J&J’s ortho-k contact lens gets US FDA approval for myopiaMay 13, 2021
The US FDA has recently approved Johnson and Johnson’s Acuvue- Abiliti overnight therapeutic lenses for the management of myopia. The orthokeratology (ortho-k) contact lens is developed by Johnson & Johnson Vision, a part of the Johnson & Johnson medical devices companies.
Myopia or nearsightedness is a chronic and progressive disease. Young children that are less than 12 years of age and become myopic are the most vulnerable to develop high myopia and can be at increased risk of sight-threatening eye diseases later in life.
Abiliti overnight ortho-k contact lenses are specifically designed and fitted to match the eye based on their unique corneal shape to temporarily reshape the cornea. Abiliti Overnight will be available in two different contact lens designs: Abiliti overnight therapeutic lenses, and Abiliti overnight therapeutic lenses for astigmatism.

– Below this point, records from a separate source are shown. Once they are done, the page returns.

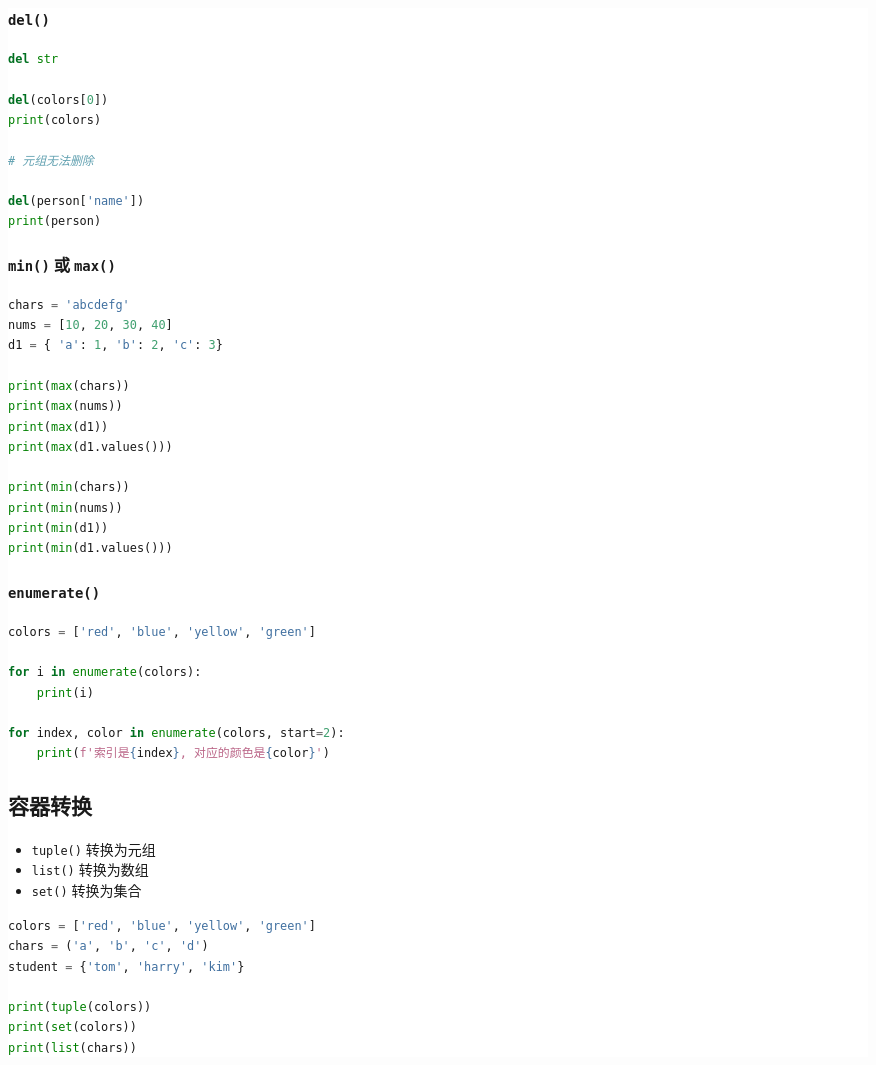 ### `del()`

```python
del str

del(colors[0])
print(colors)

# 元组无法删除

del(person['name'])
print(person)
```

### `min()` 或 `max()`

```python
chars = 'abcdefg'
nums = [10, 20, 30, 40]
d1 = { 'a': 1, 'b': 2, 'c': 3}

print(max(chars))
print(max(nums))
print(max(d1))
print(max(d1.values()))

print(min(chars))
print(min(nums))
print(min(d1))
print(min(d1.values()))
```

### `enumerate()`

```python
colors = ['red', 'blue', 'yellow', 'green']

for i in enumerate(colors):
    print(i)

for index, color in enumerate(colors, start=2):
    print(f'索引是{index}, 对应的颜色是{color}')
```

## 容器转换

* `tuple()` 转换为元组
* `list()` 转换为数组
* `set()` 转换为集合

```python
colors = ['red', 'blue', 'yellow', 'green']
chars = ('a', 'b', 'c', 'd')
student = {'tom', 'harry', 'kim'}

print(tuple(colors))
print(set(colors))
print(list(chars))
```
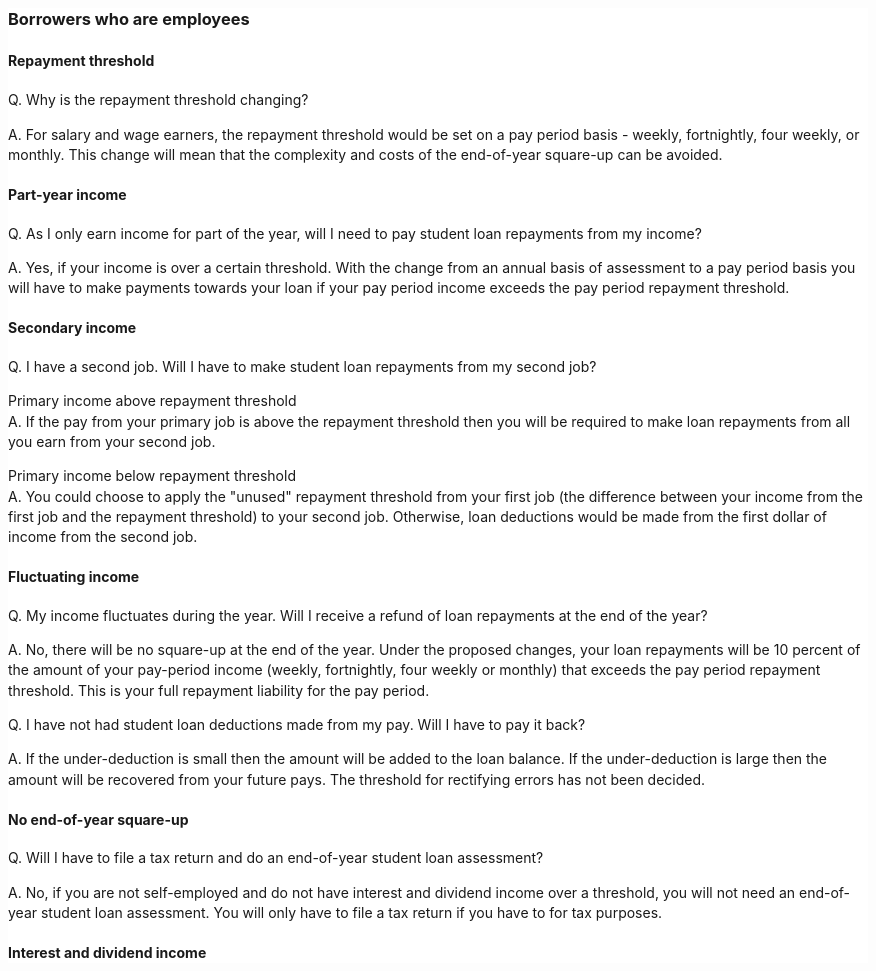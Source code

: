 ### Borrowers who are employees

#### Repayment threshold

Q. Why is the repayment threshold changing?

A. For salary and wage earners, the repayment threshold would be set on a pay period basis - weekly, fortnightly, four weekly, or monthly. This change will mean that the complexity and costs of the end-of-year square-up can be avoided.

#### Part-year income

Q. As I only earn income for part of the year, will I need to pay student loan repayments from my income?

A. Yes, if your income is over a certain threshold. With the change from an annual basis of assessment to a pay period basis you will have to make payments towards your loan if your pay period income exceeds the pay period repayment threshold.

#### Secondary income

Q. I have a second job. Will I have to make student loan repayments from my second job?

Primary income above repayment threshold  
A. If the pay from your primary job is above the repayment threshold then you will be required to make loan repayments from all you earn from your second job.

Primary income below repayment threshold  
A. You could choose to apply the "unused" repayment threshold from your first job (the difference between your income from the first job and the repayment threshold) to your second job. Otherwise, loan deductions would be made from the first dollar of income from the second job.

#### Fluctuating income

Q. My income fluctuates during the year. Will I receive a refund of loan repayments at the end of the year?

A. No, there will be no square-up at the end of the year. Under the proposed changes, your loan repayments will be 10 percent of the amount of your pay-period income (weekly, fortnightly, four weekly or monthly) that exceeds the pay period repayment threshold. This is your full repayment liability for the pay period.

Q. I have not had student loan deductions made from my pay. Will I have to pay it back?

A. If the under-deduction is small then the amount will be added to the loan balance. If the under-deduction is large then the amount will be recovered from your future pays. The threshold for rectifying errors has not been decided.

#### No end-of-year square-up

Q. Will I have to file a tax return and do an end-of-year student loan assessment?

A. No, if you are not self-employed and do not have interest and dividend income over a threshold, you will not need an end-of-year student loan assessment. You will only have to file a tax return if you have to for tax purposes.

#### Interest and dividend income
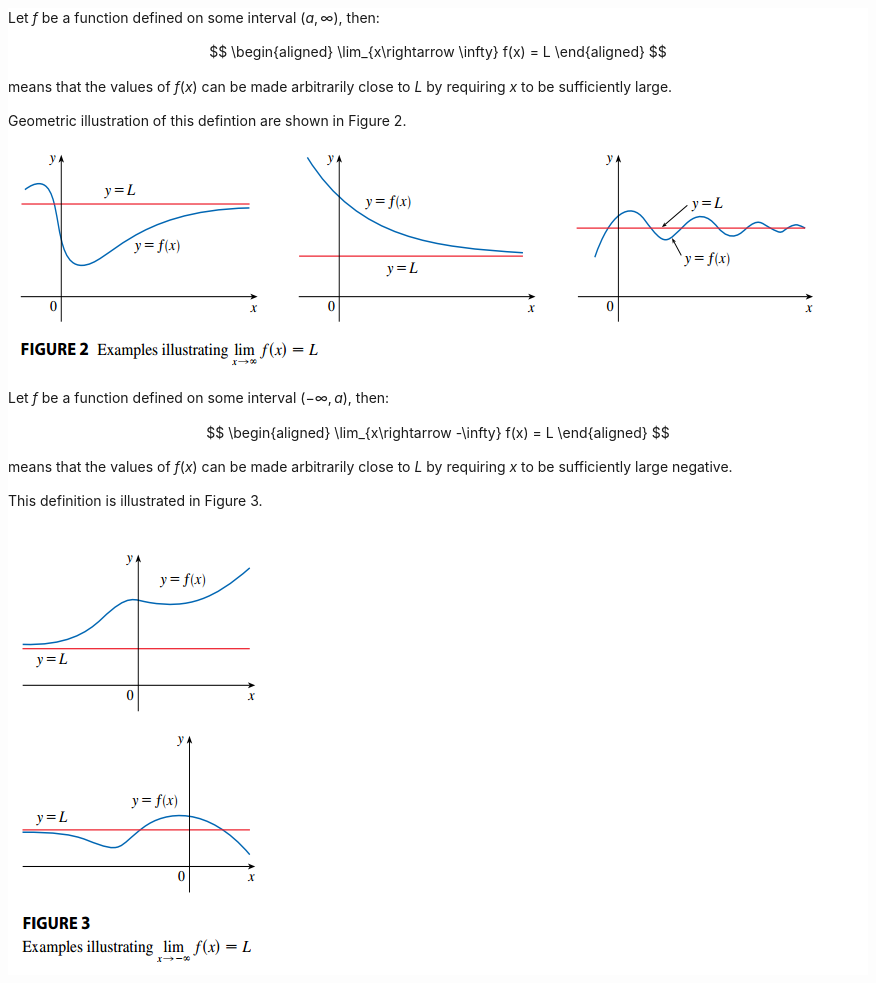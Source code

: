 Let $f$ be a function defined on some interval $(a, \infty)$, then:

$$
\begin{aligned}
\lim_{x\rightarrow \infty} f(x) = L
\end{aligned}
$$

means that the values of $f(x)$ can be made arbitrarily close to $L$ by requiring $x$ to be sufficiently large.

Geometric illustration of this defintion are shown in Figure $2$.

![Intuitive Definition of Limits at Infinity](./assets/intuitive_definition_limits_at_infinity.png)

Let $f$ be a function defined on some interval $(-\infty, a)$, then:

$$
\begin{aligned}
\lim_{x\rightarrow -\infty} f(x) = L
\end{aligned}
$$

means that the values of $f(x)$ can be made arbitrarily close to $L$ by requiring $x$ to be sufficiently large negative.

This definition is illustrated in Figure $3$.

![Intuitive Definition of Limits at Negative Infinity](./assets/intuitive_definition_limits_at_negative_infinity.png)
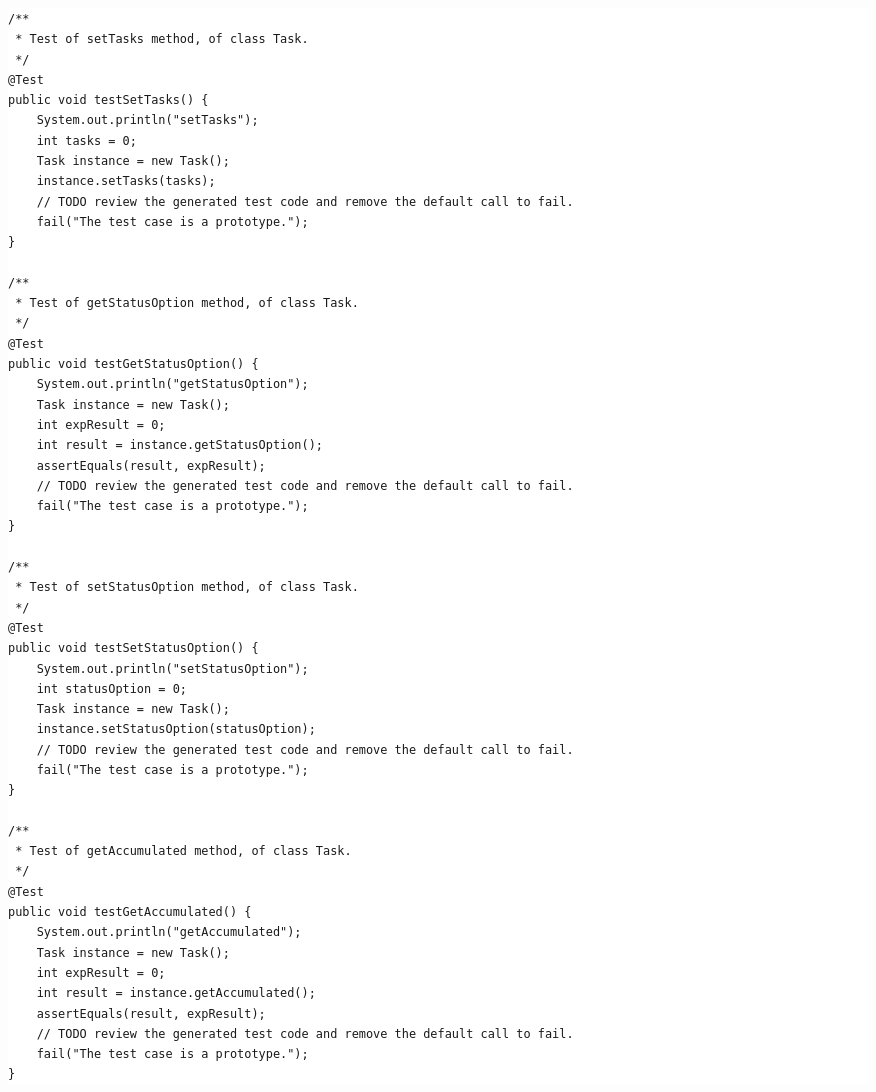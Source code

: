     /**
     * Test of setTasks method, of class Task.
     */
    @Test
    public void testSetTasks() {
        System.out.println("setTasks");
        int tasks = 0;
        Task instance = new Task();
        instance.setTasks(tasks);
        // TODO review the generated test code and remove the default call to fail.
        fail("The test case is a prototype.");
    }

    /**
     * Test of getStatusOption method, of class Task.
     */
    @Test
    public void testGetStatusOption() {
        System.out.println("getStatusOption");
        Task instance = new Task();
        int expResult = 0;
        int result = instance.getStatusOption();
        assertEquals(result, expResult);
        // TODO review the generated test code and remove the default call to fail.
        fail("The test case is a prototype.");
    }

    /**
     * Test of setStatusOption method, of class Task.
     */
    @Test
    public void testSetStatusOption() {
        System.out.println("setStatusOption");
        int statusOption = 0;
        Task instance = new Task();
        instance.setStatusOption(statusOption);
        // TODO review the generated test code and remove the default call to fail.
        fail("The test case is a prototype.");
    }

    /**
     * Test of getAccumulated method, of class Task.
     */
    @Test
    public void testGetAccumulated() {
        System.out.println("getAccumulated");
        Task instance = new Task();
        int expResult = 0;
        int result = instance.getAccumulated();
        assertEquals(result, expResult);
        // TODO review the generated test code and remove the default call to fail.
        fail("The test case is a prototype.");
    }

Abiliti overnight contact lenses are optimised by the use of corneal topography, refractive error and other measurements connected to an innovative fitting software. The software is a sophisticated and user-friendly tool that provides a precise measure of the corneal shape and accurately guides the eye care professional through the fitting process for consistent and successful first fit rates of approximately 90%.
The Abiliti Overnight therapeutic lenses for myopia management have been shown to reduce the axial elongation of the eye in myopic children by 0.28mm, on average, over a 2-year period.